Iron and aluminum ought to be the best cations to link the negative charged organic matter and the negative charged clay, but the problem is iron and aluminum tend to hydrolyze into a myriad of forms: polycations, hydroxides, oxyhydroxides and oxides (Theng and Scharpenseel, 1975; Theng, 1976). Iron oxides are the most abundant of the metallic oxides in the soils (Schwertmann and Taylor, 1989). Moreover, iron oxides account for a major portion of the pH-dependent charge in tropical soils, and that up to 40% of the clay surfaces are coated by iron oxides (Sumner, 1963).

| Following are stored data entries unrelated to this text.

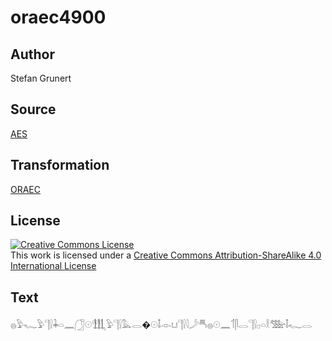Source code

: # oraec4900

## Author

Stefan Grunert

## Source

[AES](https://github.com/simondschweitzer/aes)

## Transformation

[ORAEC](https://oraec.github.io/)

## License

<a rel="license" href="http://creativecommons.org/licenses/by-sa/4.0/"><img alt="Creative Commons License" style="border-width:0" src="https://i.creativecommons.org/l/by-sa/4.0/88x31.png" /></a><br />This work is licensed under a <a rel="license" href="http://creativecommons.org/licenses/by-sa/4.0/">Creative Commons Attribution-ShareAlike 4.0 International License</a>

## Text

𓐍𓅱𓆑𓅱𓊹𓍛𓇓𓏏𓈖𓃂𓇳𓃃𓅱𓊹𓍛𓅓𓂋�𓇳𓄤𓁹𓂓𓊹𓍛𓇋𓌳𓄪𓐍𓇳𓈖𓄊𓋴𓂋𓊹𓍛𓊪𓏏𓎛𓅢𓄤𓆑𓂋<br>
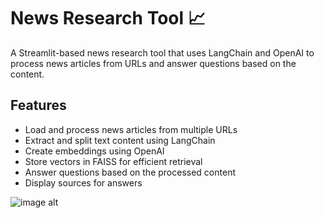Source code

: 
# News Research Tool 📈

A Streamlit-based news research tool that uses LangChain and OpenAI to process news articles from URLs and answer questions based on the content.

## Features

- Load and process news articles from multiple URLs
- Extract and split text content using LangChain
- Create embeddings using OpenAI
- Store vectors in FAISS for efficient retrieval
- Answer questions based on the processed content
- Display sources for answers

![image alt](https://drive.google.com/file/d/1Ako4ydF7jGa6JUTGTeg3Q2652pKJGPKv/view?usp=drive_link)
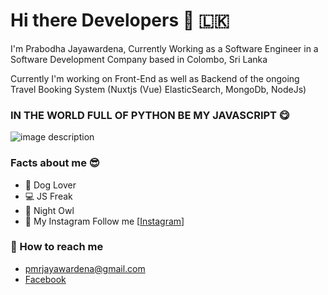 # Hi there Developers 👋 🇱🇰

I'm Prabodha Jayawardena, Currently Working as a Software Engineer in a Software Development Company based in Colombo, Sri Lanka

Currently I'm working on Front-End as well as Backend of the ongoing Travel Booking System (Nuxtjs (Vue) ElasticSearch, MongoDb, NodeJs)

### IN THE WORLD FULL OF PYTHON BE MY JAVASCRIPT 😋

![image description](https://images.unsplash.com/photo-1607799632518-da91dd151b38?ixlib=rb-1.2.1&ixid=MnwxMjA3fDB8MHxzZWFyY2h8N3x8Z2l0aHVifGVufDB8fDB8fA%3D%3D&auto=format&fit=crop&w=800&q=60)
### Facts about me 😎

- 🐶 Dog Lover
- 💻 JS Freak
- ‍👤 Night Owl
- 📸 My Instagram Follow me [[Instagram](https://www.instagram.com/prabodha_j)]

### 📮 How to reach me

- [pmrjayawardena@gmail.com](mailto:pmrjayawardena@gmail.com)
- [Facebook](https://www.facebook.com/dev.prabodha)
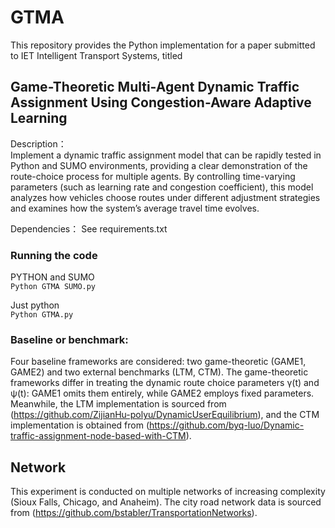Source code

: # GTMA
This repository provides the Python implementation for a paper submitted to IET Intelligent Transport Systems, titled 
## Game-Theoretic Multi-Agent Dynamic Traffic Assignment Using Congestion-Aware Adaptive Learning

Description：<br> 
Implement a dynamic traffic assignment model that can be rapidly tested in Python and SUMO environments, providing a clear demonstration of the route-choice process for multiple agents. By controlling time-varying parameters (such as learning rate and congestion coefficient), this model analyzes how vehicles choose routes under different adjustment strategies and examines how the system’s average travel time evolves.

Dependencies：
See requirements.txt

### Running the code
PYTHON and SUMO<br> 
``
Python GTMA SUMO.py
``

Just python<br> 
``
Python GTMA.py
``

### Baseline or benchmark:
Four baseline frameworks are considered: two game-theoretic (GAME1, GAME2) and two external benchmarks (LTM, CTM). The game-theoretic frameworks differ in treating the dynamic route choice parameters γ(t) and ψ(t): GAME1 omits them entirely, while GAME2 employs fixed parameters. Meanwhile, the LTM implementation is sourced from (https://github.com/ZijianHu-polyu/DynamicUserEquilibrium), and the CTM implementation is obtained from (https://github.com/byq-luo/Dynamic-traffic-assignment-node-based-with-CTM).

## Network
This experiment is conducted on multiple networks of increasing complexity (Sioux Falls, Chicago, and Anaheim). The city road network data is sourced from (https://github.com/bstabler/TransportationNetworks).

Perhaps this is why the study of aggregate stability is emphasized more on the effects of iron oxides than of aluminum oxides. But this emphasis is misdirected because whenever iron and aluminum oxide are both compared, it is usually aluminum oxide, in equal weight or molarity, that fares better. This was observed by many workers (El-Rayah and Rowell, 1973; El-Swaify and Emerson, 1975; Goldberg, 1989; Goldberg and Glaubig, 1987; Krishna Murthi and Richards, 1974). Aluminum oxides are thought to be better because they have a flat or platy structure, rather than the spherical structure of iron oxides (El-Swaify and Emerson, 1975), and that aluminum oxides are also chemically more stable (Goldberg and Glaubig, 1987). Probably the biggest critics of iron oxides are Deshpande et al. (1964, 1968). For example, Deshpande et al. (1964), discovered that despite iron oxide contents up to 15%, the stability among untreated and treated soils were similar. Deshpande et al. (1968) remarked the iron oxide is inefficient as an agent of aggregate stability because iron oxides occur as discrete or free particles in soils. This may also mean that significant correlations between aggregate stability and iron oxides may be spurious unless there is evidence by visual inspection of some sort of iron oxide coating on the clay surfaces. Visual inspections are necessary because iron oxides have a tendency to form discrete particles (Greenland et al., 1968), and even if coatings are formed, they may not be stable or be continuous (Quirk, 1978).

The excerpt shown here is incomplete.